Eva Chen on what it takes to secure IoT devices, the TippingPoint acquisition, and 'reverse-engineering' engineers.

Eva Chen has served as the CEO of Trend Micro for 11 years. She co-founded the company in 1988, and recently led Trend's $300 million acquisition of IPS vendor TippingPoint from HP. Trend Micro is now doubling down on security products and services for Internet of Things devices, including automobiles, and business and consumer IoT devices and gadgets.

Dark Reading Executive Editor Kelly Jackson Higgins recently spoke with Chen about the IoT security space and her vision for Trend as a security company of the future -- and beyond its antivirus roots.

Dark Reading: What is driving the industry's more intense focus now on Internet of Things security?

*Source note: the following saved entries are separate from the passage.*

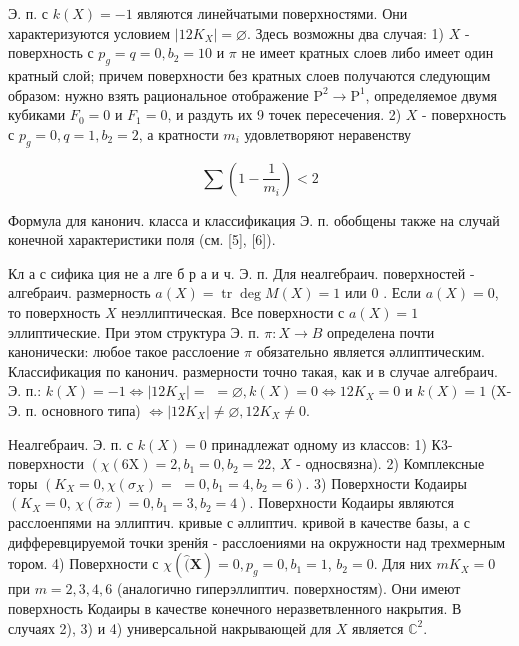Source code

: \documentclass[10pt]{article}
\begin{document}
Э. п. с $k(X)=-1$ являются линейчатыми поверхностями. Они характеризуются условием $\left|12 K_{X}\right|=\varnothing$. Здесь возможны два случая: 1) $X$ - поверхность с $p_{g}=q=0, b_{2}=10$ и $\pi$ не имеет кратных слоев либо имеет один кратный слой; причем поверхности без кратных слоев получаются следующим образом: нужно взять рациональное отображение $\mathrm{P}^{2} \rightarrow \mathrm{P}^{1}$, определяемое двумя кубиками $F_{0}=0$ и $F_{1}=0$, и раздуть их 9 точек пересечения. 2) $X$ - поверхность с $p_{g}=0, q=1, b_{2}=2$, а кратности $m_{i}$ удовлетворяют неравенству



\[

\sum\left(1-\frac{1}{m_{i}}\right)<2

\]



Формула для канонич. класса и классификация Э. п. обобщены также на случай конечной характеристики поля (см. [5], [6]).



Кл а с сифика ция не а лге б р а и ч. Э. п. Для неалгебраич. поверхностей - алгебраич. размерность $a(X)=\operatorname{tr} \operatorname{deg} M(X)=1$ или 0 . Если $a(X)=0$, то поверхность $X$ неэллиптическая. Все поверхности с $a(X)=1$ эллиптические. При этом структура Э. п. $\pi: X \rightarrow B$ определена почти канонически: любое такое расслоение $\pi$ обязательно является әллиптическим. Классификация по канонич. размерности точно такая, как и в случае алгебраич. Э. п.: $k(X)=-1 \Longleftrightarrow\left|12 K_{X}\right|=$ $=\varnothing, k(X)=0 \Longleftrightarrow 12 K_{X}=0$ и $k(X)=1$ (X-Э. п. основного типа) $\Longleftrightarrow\left|12 K_{X}\right| \neq \varnothing, 12 K_{X} \neq 0$.



Неалгебраич. Э. п. с $k(X)=0$ принадлежат одному из классов: 1) К3-поверхности $\left(\chi(6 \mathrm{X})=2, b_{1}=0, b_{2}=22\right.$, $X$ - односвязна). 2) Комплексные торы $\left(K_{X}=0, \chi\left(\sigma_{X}\right)=\right.$ $\left.=0, b_{1}=4, b_{2}=6\right)$. 3) Поверхности Кодаиры $\left(K_{X}=0\right.$, $\left.\chi(\widehat{\sigma} x)=0, b_{1}=3, b_{2}=4\right)$. Поверхности Кодаиры являются расслоенпями на эллиптич. кривые с әллиптич. кривой в качестве базы, а с дифферевцируемой точки зренйя - расслоениями на окружности над трехмерным тором. 4) Поверхности с $\chi(\widehat{(} \boldsymbol{X})=0, p_{g}=0, b_{1}=1$, $b_{2}=0$. Для них $m K_{X}=0$ при $m=2,3,4,6$ (аналогично гиперэллиптич. поверхностям). Они имеют поверхность Кодаиры в качестве конечного неразветвленного накрытия. В случаях 2), 3) и 4) универсальной накрывающей для $X$ является $\mathbb{C}^{2}$.
\end{document}
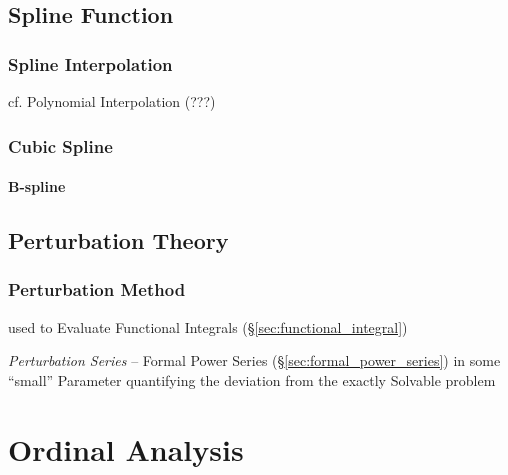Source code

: \subsection{Spline Function}\label{sec:spline}

\subsubsection{Spline Interpolation}\label{sec:spline_interpolation}

cf. Polynomial Interpolation (???) %



\subsubsection{Cubic Spline}\label{sec:cubic_spline}

\paragraph{B-spline}\label{sec:b_spline}\hfill



\subsection{Perturbation Theory}\label{sec:perturbation_theory}

\subsubsection{Perturbation Method}\label{sec:perturbation_method}

used to Evaluate Functional Integrals (\S\ref{sec:functional_integral})

\emph{Perturbation Series} -- Formal Power Series
(\S\ref{sec:formal_power_series}) in some ``small'' Parameter quantifying the
deviation from the exactly Solvable problem



\section{Ordinal Analysis}\label{sec:ordinal_analysis}

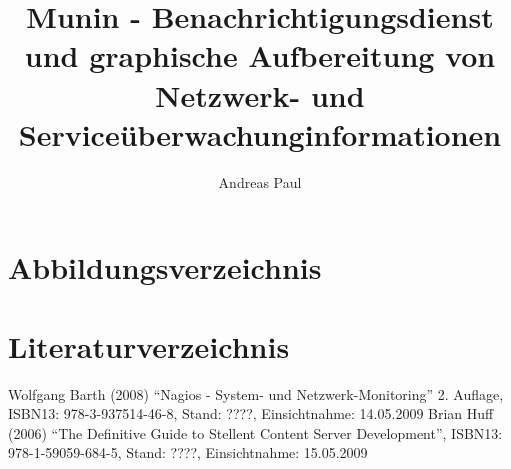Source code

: \documentclass[12pt, a4paper, headsepline]{article}
\author{Andreas Paul}
\title{Munin - Benachrichtigungsdienst und graphische Aufbereitung von Netzwerk- und Serviceüberwachunginformationen}
\renewcommand{\refname}{Quellenverzeichnis}
\begin{document}
\setlength{\parindent}{0mm}

\thispagestyle{empty}
\newpage 
\renewcommand{\contentsname}{Inhalt}
\tableofcontents
\newpage

\newpage
 
\newpage

\newpage
 \newpage
 \newpage
 \newpage
% 


\section{Abbildungsverzeichnis}
\listoffigures

\newpage
\renewcommand{\refname}{} 
\section{Literaturverzeichnis}
\begin{thebibliography}{xxxxxx}
	 Wolfgang Barth (2008) "`Nagios - System- und Netzwerk-Monitoring"' 2. Auflage, \newline ISBN13: 978-3-937514-46-8, \newline Stand: ????, Einsichtnahme: 14.05.2009
	  Brian Huff (2006) "`The Definitive Guide to Stellent Content Server Development"', \newline ISBN13: 978-1-59059-684-5, \newline Stand: ????, Einsichtnahme: 15.05.2009
\end{thebibliography}\newpage
\end{document}
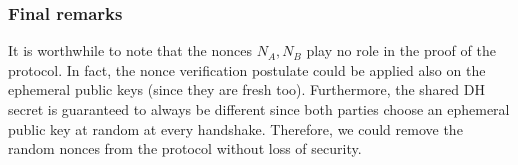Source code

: \subsubsection{Final remarks}
It is worthwhile to note that the nonces $N_A,N_B$ play no role in the proof of
the protocol. 
In fact, the nonce verification postulate could be applied also on the ephemeral 
public keys (since they are fresh too). 
Furthermore, the shared DH secret is guaranteed to always be different since 
both parties choose an ephemeral public key at random at every handshake.
Therefore, we could remove the random nonces from the protocol without loss of 
security. 
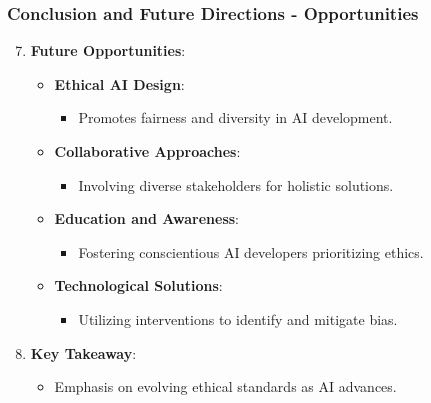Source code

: \documentclass[aspectratio=169]{beamer}
\begin{document}
\begin{frame}[fragile]
  \frametitle{Conclusion and Future Directions - Opportunities}
  
  \begin{enumerate}
      \setcounter{enumi}{6}
      \item \textbf{Future Opportunities}:
      \begin{itemize}
          \item \textbf{Ethical AI Design}: 
          \begin{itemize}
              \item Promotes fairness and diversity in AI development.
          \end{itemize}

          \item \textbf{Collaborative Approaches}:
          \begin{itemize}
              \item Involving diverse stakeholders for holistic solutions.
          \end{itemize}

          \item \textbf{Education and Awareness}:
          \begin{itemize}
              \item Fostering conscientious AI developers prioritizing ethics.
          \end{itemize}

          \item \textbf{Technological Solutions}: 
          \begin{itemize}
              \item Utilizing interventions to identify and mitigate bias.
          \end{itemize}
      \end{itemize}
  
      \item \textbf{Key Takeaway}:
      \begin{itemize}
          \item Emphasis on evolving ethical standards as AI advances.
      \end{itemize}
  \end{enumerate}
\end{frame}
\end{document}
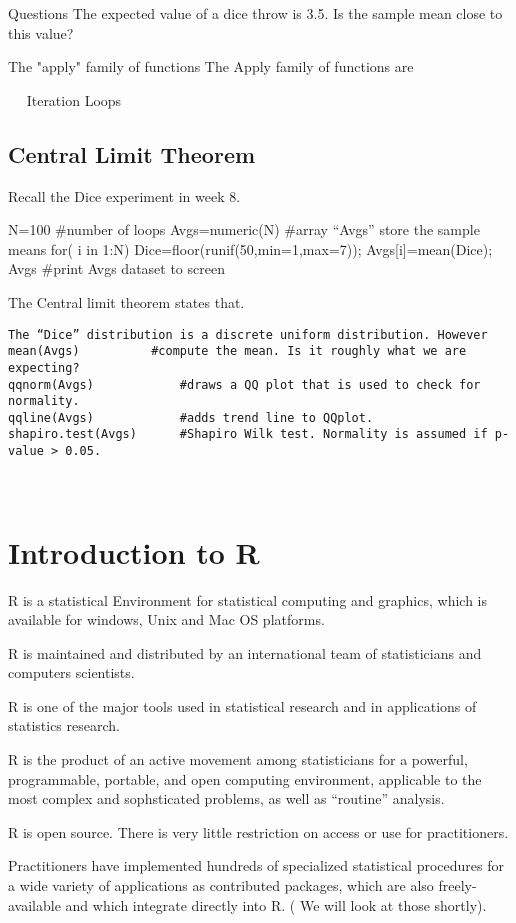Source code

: Questions
The expected value of a dice throw is 3.5. Is the sample mean close to this value?

The "apply" family of functions
 The Apply family of functions are 


 
Iteration Loops
\subsection*{Central Limit Theorem}
Recall the Dice experiment in week 8.

N=100				#number of loops
Avgs=numeric(N)		#array “Avgs” store the sample means
for( i in 1:N)
	{	Dice=floor(runif(50,min=1,max=7));	Avgs[i]=mean(Dice);
	}
Avgs				#print Avgs dataset to screen

The Central limit theorem states that.
\begin{verbatim}
The “Dice” distribution is a discrete uniform distribution. However 
mean(Avgs)			#compute the mean. Is it roughly what we are expecting?
qqnorm(Avgs)			#draws a QQ plot that is used to check for normality.
qqline(Avgs)			#adds trend line to QQplot.
shapiro.test(Avgs)		#Shapiro Wilk test. Normality is assumed if p-value > 0.05.
\end{verbatim}
			
 \newpage
\section*{Introduction to R}


R is a statistical Environment for statistical computing and graphics, which is available for windows, Unix and Mac OS platforms.

R is maintained and distributed by an international team of statisticians and computers scientists.

R is one of the major tools used in statistical research and in applications of statistics research.

R is the product of an active movement among statisticians for a powerful, programmable, portable, and open computing environment, applicable to the most complex and sophsticated problems, as well as “routine” analysis.

R is open source. There is very little restriction on access or use for practitioners.

Practitioners have implemented hundreds of specialized statistical procedures for a wide variety of applications as contributed packages, which are also freely-available and which integrate directly into R. ( We will look at those shortly).

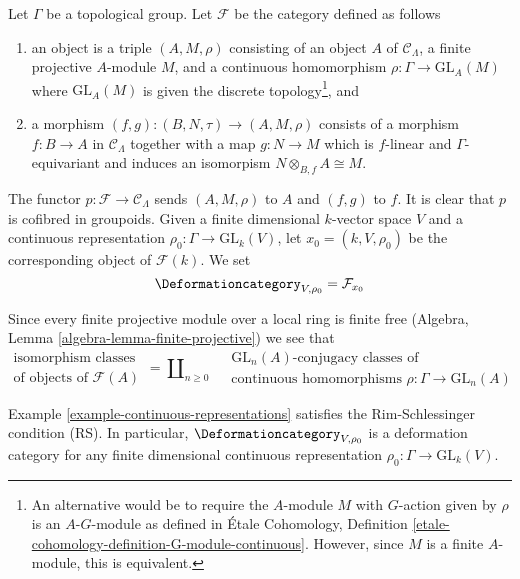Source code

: \begin{example}
\label{example-continuous-representations}
Let $\Gamma$ be a topological group.
Let $\mathcal{F}$ be the category defined as follows
\begin{enumerate}
\item an object is a triple $(A, M, \rho)$ consisting of an
object $A$ of $\mathcal{C}_\Lambda$, a finite projective $A$-module $M$,
and a continuous homomorphism $\rho : \Gamma \to \text{GL}_A(M)$
where $\text{GL}_A(M)$ is given the discrete topology\footnote{An alternative
would be to require the $A$-module $M$ with $G$-action given by $\rho$
is an $A\text{-}G$-module as defined in \'Etale Cohomology, Definition
\ref{etale-cohomology-definition-G-module-continuous}. However,
since $M$ is a finite $A$-module, this is equivalent.}, and
\item a morphism $(f, g) : (B, N, \tau) \to (A, M, \rho)$ consists of
a morphism $f : B \to A$ in $\mathcal{C}_\Lambda$ together
with a map $g : N \to M$ which is $f$-linear and $\Gamma$-equivariant
and induces an isomorpism $N \otimes_{B, f} A \cong M$.
\end{enumerate}
The functor $p : \mathcal{F} \to \mathcal{C}_\Lambda$ sends $(A, M, \rho)$
to $A$ and $(f, g)$ to $f$. It is clear that $p$ is cofibred in groupoids.
Given a finite dimensional $k$-vector space $V$ and a
continuous representation $\rho_0 : \Gamma \to \text{GL}_k(V)$,
let $x_0 = (k, V, \rho_0)$ be the corresponding object of $\mathcal{F}(k)$.
We set
$$
\Deformationcategory_{V, \rho_0} = \mathcal{F}_{x_0}
$$
\end{example}

\noindent
Since every finite projective module over a local ring is finite free
(Algebra, Lemma \ref{algebra-lemma-finite-projective})
we see that
$$
\begin{matrix}
\text{isomorphism classes} \\
\text{of objects of }\mathcal{F}(A)
\end{matrix}
=
\coprod\nolimits_{n \geq 0}\quad
\begin{matrix}
\text{GL}_n(A)\text{-conjugacy classes of}\\
\text{continuous homomorphisms }\rho : \Gamma \to \text{GL}_n(A)
\end{matrix}
$$

\begin{lemma}
\label{lemma-continuous-representations-RS}
Example \ref{example-continuous-representations}
satisfies the Rim-Schlessinger condition (RS).
In particular, $\Deformationcategory_{V, \rho_0}$ is a deformation category
for any finite dimensional continuous representation
$\rho_0 : \Gamma \to \text{GL}_k(V)$.
\end{lemma}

Chen:  I was driving on the highway [in a] Tesla, and the navigation system shut off. The car was still working, but the screen went blank and I didn't know where I was driving to, or how much power I had. At that point, I suddenly realized I was driving a computer with these four wheels.

Software is running inside that computer … and there's always a bug somewhere [in software]. Especially when the software is connected with the outside Internet, and then if you can access it remotely, people can attack it remotely. If a device vendor can update it remotely, then someone else can [potentially] do that, too. That's why IoT security has become such a hot topic.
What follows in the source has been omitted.